Under Lead Hill's contract that helped to guarantee federal loans, officials agreed to purchase wholesale water from the water authority -- at a minimum monthly charge -- regardless of whether Lead Hill took water from the water authority.

After a May 22 hearing, Womack ruled in favor of the water authority and instructed Lead Hill to abide by its contract.

By last week, the town owed the water authority $65,939.62 in unpaid bills. The town sent the water authority a check last week for $1,000, said Chris Lawson, an attorney for the water authority.

Representatives for the water authority and Lead Hill agreed Tuesday that the town would reconnect to the authority's water and that the town would begin making monthly payments by mid-September.

Town officials also will give Lead Hill voters the option of adopting a sales tax or increasing water rates to the level necessary for the town to meet its financial obligations, according to an agreement read in court. The additional revenue would go toward monthly payments for ongoing water use and toward repaying what's owed to the water authority.

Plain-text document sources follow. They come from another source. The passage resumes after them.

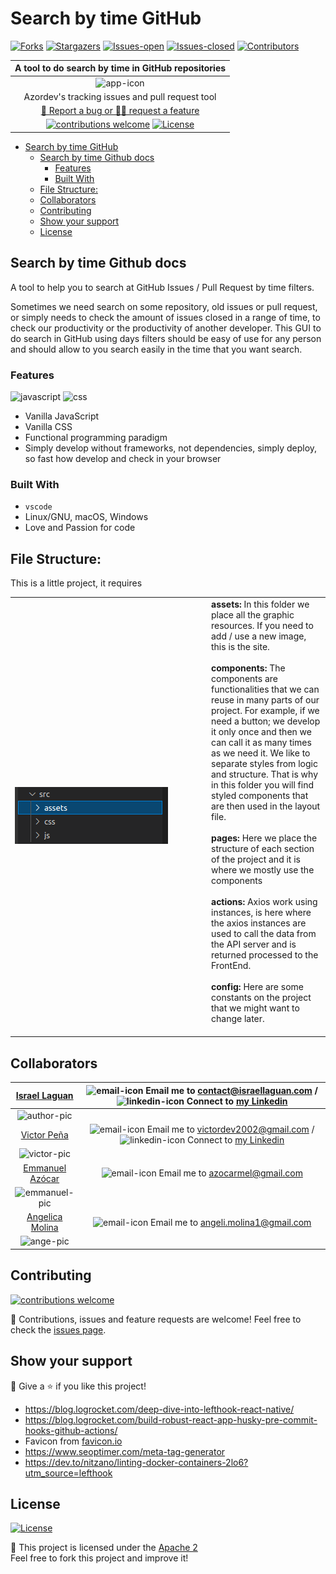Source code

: # Search by time GitHub

<!-- PROJECT SHIELDS -->

[![Forks][forks-shield]][forks-url]
[![Stargazers][stars-shield]][stars-url]
[![Issues-open][issues-open-shield]][issues-url]
[![Issues-closed][issues-closed-shield]][issues-url]
[![Contributors][contributors-shield]][contributors-url]

<!-- PROJECT LOGO -->

|                                                   A tool to do search by time in GitHub repositories                                                |
| :------------------------------------------------------------------------------------------------------: |
|                                              ![app-icon][]                                               |
|Azordev's tracking issues and pull request tool|
|                          [🐞 Report a bug or 🙋‍♂️ request a feature][issues-url]                           |
| [![contributions welcome][contributions-welcome]][issues-url] [![License][badge-apache]][apache-license] |

- [Search by time GitHub](#search-by-time-github)
  - [Search by time Github docs](#search-by-time-github-docs)
    - [Features](#features)
    - [Built With](#built-with)
  - [File Structure:](#file-structure)
  - [Collaborators](#collaborators)
  - [Contributing](#contributing)
  - [Show your support](#show-your-support)
  - [License](#license)


## Search by time Github docs

A tool to help you to search at GitHub Issues / Pull Request by time filters.

Sometimes we need search on some repository, old issues or pull request, or simply needs to check the amount of issues closed in a range of time, to check our productivity or the productivity of another developer. This GUI to do search in GitHub using days filters should be easy of use for any person and should allow to you search easily in the time that you want search.

### Features

![javascript][]
![css][]

- Vanilla JavaScript
- Vanilla CSS
- Functional programming paradigm
- Simply develop without frameworks, not dependencies, simply deploy, so fast how develop and check in your browser

### Built With

- `vscode`
- Linux/GNU, macOS, Windows
- Love and Passion for code

## File Structure:

This is a little project, it requires 

<table border="0">
    <td width="300px">
        <img src="./docs/assets/folderstructure.png">
    </td>
    <td>
        <b>assets:</b> In this folder we place all the graphic resources. If you need to add / use a new image, this is the site.<br/><br/>
        <b>components:</b> The components are functionalities that we can reuse in many parts of our project. For example, if we need a button; we develop it only once and then we can call it as many times as we need it. We like to separate styles from logic and structure. That is why in this folder you will find styled components that are then used in the layout file.<br/><br/>
        <b>pages:</b> Here we place the structure of each section of the project and it is where we mostly use the components<br/><br/>
        <b>actions:</b> Axios work using instances, is here where the axios instances are used to call the data from the API server and is returned processed to the FrontEnd.<br/><br/>
        <b>config:</b> Here are some constants on the project that we might want to change later.<br/><br/>   
    </td>
</table>

## Collaborators

| [Israel Laguan][author-github] | ![email-icon][] Email me to [contact@israellaguan.com][author-email] / ![linkedin-icon][] Connect to [my Linkedin][author-linkedin] |
| :----------------------------: | :---------------------------------------------------------------------------------------------------------------------------------: |
|        ![author-pic][]         |                                                                                                                          |
|  [Victor Peña][victor-github]  |  ![email-icon][] Email me to [victordev2002@gmail.com][victor-email] / ![linkedin-icon][] Connect to [my Linkedin][victor-linkedin]    |
|        ![victor-pic][]         |                                                                                                                          |
|[Emmanuel Azócar][emmanuel-github]|                          ![email-icon][] Email me to [azocarmel@gmail.com][emmanuel-email]                                       |
|        ![emmanuel-pic][]        |                                                                                                                          |
| [Angelica Molina][ange-github] |                              ![email-icon][] Email me to [angeli.molina1@gmail.com][ange-email]                                     |
|         ![ange-pic][]         |                                                                                                                          |

## Contributing

[![contributions welcome][contributions-welcome]][issues-url]

🤝 Contributions, issues and feature requests are welcome!
Feel free to check the [issues page][issues-url].

## Show your support

🤗 Give a ⭐️ if you like this project!

- <https://blog.logrocket.com/deep-dive-into-lefthook-react-native/>
- <https://blog.logrocket.com/build-robust-react-app-husky-pre-commit-hooks-github-actions/>
- Favicon from [favicon.io](https://favicon.io/emoji-favicons/)
- <https://www.seoptimer.com/meta-tag-generator>
- <https://dev.to/nitzano/linting-docker-containers-2lo6?utm_source=lefthook>

## License

[![License][badge-apache]][apache-license]

📝 This project is licensed under the [Apache 2](LICENSE)\
Feel free to fork this project and improve it!

<!-- MARKDOWN LINKS & IMAGES -->

[victor-github]: https://github.com/Katsu08
[victor-pic]: https://avatars.githubusercontent.com/u/66505715?v=4
[victor-email]: mailto:victordev2002@gmail.com
[victor-linkedin]: https://www.linkedin.com/in/v%C3%ADctor-pe%C3%B1a-348a3918a/

[emmanuel-github]: https://github.com/e-azocar
[emmanuel-pic]: https://avatars.githubusercontent.com/u/61360270?v=4
[emmanuel-email]: mailto:azocarmel@gmail.com

[roman-github]: https://github.com/romanrguez192
[roman-pic]: https://avatars.githubusercontent.com/u/69876913?s=200&v=4
[roman-email]: mailto:romanrodri192@gmail.com

[tony-github]: https://github.com/Tonytarco
[tony-pic]: https://avatars.githubusercontent.com/u/37258801?s=200&v=4
[tony-email]: mailto:tonytarco@hotmail.com

[ange-github]: https://github.com/angelik0828
[ange-pic]: https://avatars.githubusercontent.com/u/4030477?s=200&v=4
[ange-email]: mailto:angeli.molina1@gmail.com

[ild-github]: https://github.com/ildebr
[ild-pic]: https://avatars.githubusercontent.com/u/73916430?v=4
[ild-email]: mailto:ildebrandoefrain@gmail.com


[contributors-shield]: https://img.shields.io/github/contributors/Azordev/frontend-template?style=for-the-badge
[contributors-url]: https://github.com/Azordev/frontend-template/graphs/contributors

[forks-shield]: https://img.shields.io/github/forks/Azordev/frontend-template?style=for-the-badge 
[forks-url]: https://github.com/Azordev/frontend-template/network/members

[stars-shield]: https://img.shields.io/github/stars/Azordev/frontend-template?style=for-the-badge
[stars-url]: https://github.com/Azordev/frontend-template/stargazers

[issues-open-shield]: https://img.shields.io/github/issues/Azordev/frontend-template?style=for-the-badge
[issues-closed-shield]: https://img.shields.io/github/issues-closed/Azordev/frontend-template?style=for-the-badge

[javascript]: https://img.shields.io/badge/JAVASCRIPT-ES6%2B-F7DF1E?style=for-the-badge&logo=javascript
[css]: https://img.shields.io/badge/style-CSS-1572B6?style=for-the-badge&logo=css3
[builtwithlove]: https://forthebadge.com/images/badges/built-with-love.svg
[contributions-welcome]: https://img.shields.io/badge/contributions-welcome-brightgreen.svg?style=for-the-badge
[issues-url]: https://github.com/Azordev/frontend-template/issues
[badge-apache]: https://img.shields.io/badge/License-Apache%202.0-blue.svg?style=for-the-badge
[apache-license]: https://opensource.org/licenses/Apache-2.0
[author-pic]: https://avatars2.githubusercontent.com/u/36519478?s=460&v=4
[author-github]: https://israel-laguan.github.io
[author-linkedin]: https://www.linkedin.com/in/israellaguan
[author-email]: mailto:contact@israellaguan.com
[linkedin-icon]: https://img.icons8.com/color/20/000000/linkedin.png
[email-icon]: https://img.icons8.com/color/20/000000/message-squared.png
[banner]: https://github.com/Israel-Laguan/Israel-Laguan/raw/master/docs/banner.jpg
[app-banner]: docs/app-banner.png
[app-icon]: public/logo.png
[icons8]: https://icons8.com/
[icons8-logo]: https://img.icons8.com/fluent/20/000000/icons8-new-logo.png
[api-logo]: https://spoonacular.com/images/spoonacular-logo-b.svg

The town will have three years to pay the overdue amounts.

"I was really pleased the parties were able to come to some agreement so the town can receive a reliable source of potable water for its customers," Lawson said. "We really want to be able to establish a financial working relationship with the town."

Sam Pasthing, an attorney for Lead Hill, said the resolution gives the town a path forward while town officials continue to pursue an appeal.

Under the agreement, the water authority and the town will continue to try to resolve outstanding contractual issues related to the amount of water used, Pasthing said.

Nuessner has said the town lost population after the contract was signed, and that means the minimum monthly charge of $5,200 would amount to paying for more water than the town uses.

But beginning Sept. 15 and the 15th of every month after that, the town must make payments to the water authority, Womack said. If the town is more than five days late, the court will issue an order for town officials to be jailed until a payment is made, Womack said.

Under the agreement, the overdue amount will be subject to 2.75 percent interest, the same amount of interest the water authority owes to the federal government on loans issued to build the treatment plant and pipelines, Lawson said.

The water authority also will provide the services of a consultant to conduct an analysis on the town's water system rate structure, and the town has agreed to contact the consultant, Lawson said.